School Admin: “Sir, I regret to inform you that your son is currently sitting in my office. He was found walking across campus with a bottle of bourbon this morning.”

Dad: “What?! Really? You’ve got to be joking. You talking about Charlie? Unbelievable! He’s in third grade! The little shit is like 10 years old. How’d he get his hands on hard liquor? It makes me wonder what kind of hoodlums go to that school.”

School Admin: “Oh, I’m sorry sir. I didn’t realize you had more than one son. I’m actually talking about Christopher. I’m calling from Washington State University.”

Dad: “Oh, but Chris is in college…”

School Admin: “I understand that, but Christopher is a minor.”

Dad: “College.”

School Admin: “Right.”

Dad: “Right.”

School Admin: “Have a good day, sir.”

[via The Spokesman-Review]

***

  1. TonyTheTiger

    NO PLEASE DON’T CALL MY DAD. He’ll beat me if he finds out I was drinking vodka and soda like a pussy.

    13 years ago at 4:31 pm
  2. LadieslovetheDeke

    I know a few Wazzu grads. Let’s just say they could use some more time in the classroom…

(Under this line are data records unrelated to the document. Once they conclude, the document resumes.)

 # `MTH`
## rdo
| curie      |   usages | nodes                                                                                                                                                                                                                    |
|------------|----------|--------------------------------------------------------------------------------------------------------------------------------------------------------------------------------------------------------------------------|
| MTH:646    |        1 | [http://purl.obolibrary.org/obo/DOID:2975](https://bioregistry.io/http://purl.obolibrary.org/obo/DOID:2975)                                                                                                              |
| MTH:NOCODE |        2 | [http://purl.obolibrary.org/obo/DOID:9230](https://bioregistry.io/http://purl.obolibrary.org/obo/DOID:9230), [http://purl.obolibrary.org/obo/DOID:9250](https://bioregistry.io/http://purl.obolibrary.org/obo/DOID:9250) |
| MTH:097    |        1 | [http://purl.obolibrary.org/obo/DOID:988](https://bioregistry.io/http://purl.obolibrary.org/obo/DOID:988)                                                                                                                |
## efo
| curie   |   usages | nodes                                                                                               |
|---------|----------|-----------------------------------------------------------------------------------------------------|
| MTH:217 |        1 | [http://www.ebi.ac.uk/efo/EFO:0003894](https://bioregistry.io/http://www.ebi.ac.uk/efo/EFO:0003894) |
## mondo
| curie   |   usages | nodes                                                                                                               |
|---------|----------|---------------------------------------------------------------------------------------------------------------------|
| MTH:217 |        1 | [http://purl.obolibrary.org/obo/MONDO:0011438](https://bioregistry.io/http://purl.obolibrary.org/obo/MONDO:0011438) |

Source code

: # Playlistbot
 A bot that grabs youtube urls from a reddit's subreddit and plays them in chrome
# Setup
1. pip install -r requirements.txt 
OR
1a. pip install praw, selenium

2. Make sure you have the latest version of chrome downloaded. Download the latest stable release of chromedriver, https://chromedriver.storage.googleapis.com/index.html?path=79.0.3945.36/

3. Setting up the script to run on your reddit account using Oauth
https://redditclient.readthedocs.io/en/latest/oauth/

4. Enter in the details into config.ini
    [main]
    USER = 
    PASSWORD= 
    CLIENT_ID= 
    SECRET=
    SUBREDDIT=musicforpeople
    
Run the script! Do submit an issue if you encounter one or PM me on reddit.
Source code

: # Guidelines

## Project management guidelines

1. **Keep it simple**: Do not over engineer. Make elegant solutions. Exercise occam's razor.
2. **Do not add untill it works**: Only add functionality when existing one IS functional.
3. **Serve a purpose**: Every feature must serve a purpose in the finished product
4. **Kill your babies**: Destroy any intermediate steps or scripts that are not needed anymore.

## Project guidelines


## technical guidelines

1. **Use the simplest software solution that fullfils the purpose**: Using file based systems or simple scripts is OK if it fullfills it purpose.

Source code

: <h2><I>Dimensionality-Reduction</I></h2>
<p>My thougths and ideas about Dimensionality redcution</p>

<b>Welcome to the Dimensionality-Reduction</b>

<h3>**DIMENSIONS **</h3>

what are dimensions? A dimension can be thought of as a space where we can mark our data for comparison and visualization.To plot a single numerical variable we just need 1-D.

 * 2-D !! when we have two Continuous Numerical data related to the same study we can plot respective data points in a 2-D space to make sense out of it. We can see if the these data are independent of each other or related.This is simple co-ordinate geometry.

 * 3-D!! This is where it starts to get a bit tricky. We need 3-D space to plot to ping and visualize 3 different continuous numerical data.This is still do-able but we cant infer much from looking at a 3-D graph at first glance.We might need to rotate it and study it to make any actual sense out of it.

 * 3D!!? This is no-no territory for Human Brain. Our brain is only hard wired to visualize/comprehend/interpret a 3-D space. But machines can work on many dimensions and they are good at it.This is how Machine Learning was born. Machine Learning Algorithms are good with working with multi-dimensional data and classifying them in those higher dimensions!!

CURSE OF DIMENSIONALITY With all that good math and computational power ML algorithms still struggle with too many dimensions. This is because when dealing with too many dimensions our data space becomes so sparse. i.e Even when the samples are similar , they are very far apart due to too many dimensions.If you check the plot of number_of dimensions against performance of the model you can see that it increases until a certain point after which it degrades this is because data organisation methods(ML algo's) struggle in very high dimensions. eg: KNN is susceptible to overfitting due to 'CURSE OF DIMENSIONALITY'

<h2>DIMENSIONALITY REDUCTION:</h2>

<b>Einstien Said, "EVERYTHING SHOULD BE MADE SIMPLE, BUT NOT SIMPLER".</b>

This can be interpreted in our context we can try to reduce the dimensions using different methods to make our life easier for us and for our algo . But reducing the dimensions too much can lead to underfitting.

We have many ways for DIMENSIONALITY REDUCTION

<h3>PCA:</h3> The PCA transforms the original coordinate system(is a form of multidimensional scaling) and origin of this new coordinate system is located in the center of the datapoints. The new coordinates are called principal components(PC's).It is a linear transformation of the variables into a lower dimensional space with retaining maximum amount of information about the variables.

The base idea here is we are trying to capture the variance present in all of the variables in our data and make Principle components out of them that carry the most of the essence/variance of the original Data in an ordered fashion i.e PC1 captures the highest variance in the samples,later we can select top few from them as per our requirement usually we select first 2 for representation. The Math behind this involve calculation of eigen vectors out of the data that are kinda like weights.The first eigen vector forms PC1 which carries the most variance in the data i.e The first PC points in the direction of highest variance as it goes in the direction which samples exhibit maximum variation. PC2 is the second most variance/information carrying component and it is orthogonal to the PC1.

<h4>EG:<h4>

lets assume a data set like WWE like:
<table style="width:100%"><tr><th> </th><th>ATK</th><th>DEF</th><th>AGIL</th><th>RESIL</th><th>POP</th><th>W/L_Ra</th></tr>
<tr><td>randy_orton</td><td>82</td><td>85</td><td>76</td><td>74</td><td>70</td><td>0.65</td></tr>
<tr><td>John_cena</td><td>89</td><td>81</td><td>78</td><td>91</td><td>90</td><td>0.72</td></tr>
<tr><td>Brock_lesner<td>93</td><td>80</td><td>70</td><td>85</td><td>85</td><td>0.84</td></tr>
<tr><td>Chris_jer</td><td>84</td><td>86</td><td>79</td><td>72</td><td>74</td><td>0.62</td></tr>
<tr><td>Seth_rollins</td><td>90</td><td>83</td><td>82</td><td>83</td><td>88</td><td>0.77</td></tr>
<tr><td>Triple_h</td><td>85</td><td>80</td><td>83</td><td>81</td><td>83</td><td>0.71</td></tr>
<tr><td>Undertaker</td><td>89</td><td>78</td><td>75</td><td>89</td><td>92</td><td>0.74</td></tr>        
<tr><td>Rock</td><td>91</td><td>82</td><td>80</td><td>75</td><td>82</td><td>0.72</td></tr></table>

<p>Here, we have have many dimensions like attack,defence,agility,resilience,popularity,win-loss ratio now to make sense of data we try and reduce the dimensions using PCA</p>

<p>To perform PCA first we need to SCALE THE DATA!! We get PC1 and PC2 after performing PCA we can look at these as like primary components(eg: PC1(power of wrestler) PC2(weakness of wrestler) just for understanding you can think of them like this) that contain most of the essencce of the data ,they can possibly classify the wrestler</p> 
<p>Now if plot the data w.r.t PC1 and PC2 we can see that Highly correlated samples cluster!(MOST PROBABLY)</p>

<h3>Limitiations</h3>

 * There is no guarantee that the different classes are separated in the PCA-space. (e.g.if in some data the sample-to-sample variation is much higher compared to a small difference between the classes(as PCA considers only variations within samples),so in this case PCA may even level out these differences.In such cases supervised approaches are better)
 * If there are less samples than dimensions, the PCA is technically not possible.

    13 years ago at 5:14 pm
  3. MorrisonRules283

    That is what happens when like six kids die from alcohol related deaths in a year!

    13 years ago at 5:22 pm
    1. Steve Frattimer

      literally no idea where you got that number from. To my knowledge, 1 kid died last year.

      13 years ago at 5:56 pm
  4. Old Virginia

    They’ve been doing this shit at my school since my freshman year and, you guesses, it did absolutely nothing

    13 years ago at 6:14 pm
  5. Fratmiral Nelson

    No surprise that someone named “Huskey” is the fucking buzzkill. Fuck Huskey and Fuck the Huskies.

    13 years ago at 10:39 pm
  6. Satan

    I would like to provide a more realistic conversation.

    School Admin: “Sir, I regret to inform you that your son is currently sitting in my office. He was found walking across campus with a bottle of bourbon this morning.”

    Dad: “What?! Really?

    School Admin: “Really. Would you like to have a word with him about his actions.”

    Dad: “Yes please… But first, what brand?”

    School Admin: “Excuse me sir?”

    Dad: “What brand of Bourbon was he drinking?”

    School Admin: “Uhh… it says here that it was Red Stag.”

    Dad: “I see… please put him on the phone.”

    School Admin: (confused) “Here you are sir.”

    Son: “Yes.”

    Dad: “Is this true that you were drinking?

    Son: “Yes.”

    Dad: “Is this the first time you have been caught?”

    Son: “Yes.”

    Dad: ” (explicitive ommited) I will have no son of mine drinkind like a (racial slur ommited)! I am going to tell the nice/ignorant Dean whatever that I am on my way to pick you up and have a father/son talk. What we will be doing is that I am going to take you to the nearest liquor store, then we will go to the fraternity house where I will deliver you to your pledge master and watch as I instruct him on how to make sure he is teaching his pledges how to drink like a man. No son of mine will drink cheap Burbon! Do you understand me!”

    Son: “yes sir.”

    Dad: “Good, now put me back on the line with buzzkill Mr. Mc (explictitive ommited) for brains.”

    School Admin: “Yes sir.”

    Dad: “I will be arriving at the College this afternoon. Thank you so very much for your concern for my son’s well being. I deeply appreciate all that you have done to keep. (pretends to tear up) my little boy safe from harm. We will have a very stern talk and I will ensure that he learns a lesson from this.”

    School Admin: “We do our best sir.”

    Dad: “Right.”

    School Admin: “Have a good day, sir.”

    Dad: “Oh I will.”

    13 years ago at 1:19 pm
  7. Cheeky_Kunt

    Im 12 and I just snorted so much marawana and ate 4 beers. I hav drinken cocaine 400 times. Fite me. PLS RESPOND DERN

    13 years ago at 1:15 am
  8. fratanomics

    Yeah I’m pretty sure sharing third party information regarding educational information, including punishments, is a violation of FERPA. Did their legal counsel vet this or is this another fucking layer of idiocy on top of the proposal in general?